PROVIDED INFORMATION Block Start

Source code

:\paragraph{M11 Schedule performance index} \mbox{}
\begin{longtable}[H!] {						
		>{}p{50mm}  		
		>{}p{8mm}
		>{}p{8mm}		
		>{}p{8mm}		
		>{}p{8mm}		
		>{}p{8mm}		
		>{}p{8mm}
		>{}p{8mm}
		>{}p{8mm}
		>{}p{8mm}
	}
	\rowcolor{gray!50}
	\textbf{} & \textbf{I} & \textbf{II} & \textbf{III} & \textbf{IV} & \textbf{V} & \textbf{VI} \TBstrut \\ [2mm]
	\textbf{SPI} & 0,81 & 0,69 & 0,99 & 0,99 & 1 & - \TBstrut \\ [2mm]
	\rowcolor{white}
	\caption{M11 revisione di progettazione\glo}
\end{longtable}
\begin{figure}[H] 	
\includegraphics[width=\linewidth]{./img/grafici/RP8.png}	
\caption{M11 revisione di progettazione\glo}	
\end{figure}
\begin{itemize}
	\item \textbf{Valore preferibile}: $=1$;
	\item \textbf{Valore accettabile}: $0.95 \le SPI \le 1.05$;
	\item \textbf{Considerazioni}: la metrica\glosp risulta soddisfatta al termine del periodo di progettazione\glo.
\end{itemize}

PROVIDED INFORMATION Block End

### [TASK TO COMPLETE]
Lines above that have "Valore": copy each of them.

### [RESPONSE BOX]
	\item \textbf{Valore preferibile}: $=1$;
	\item \textbf{Valore accettabile}: $0.95 \le SPI \le 1.05$;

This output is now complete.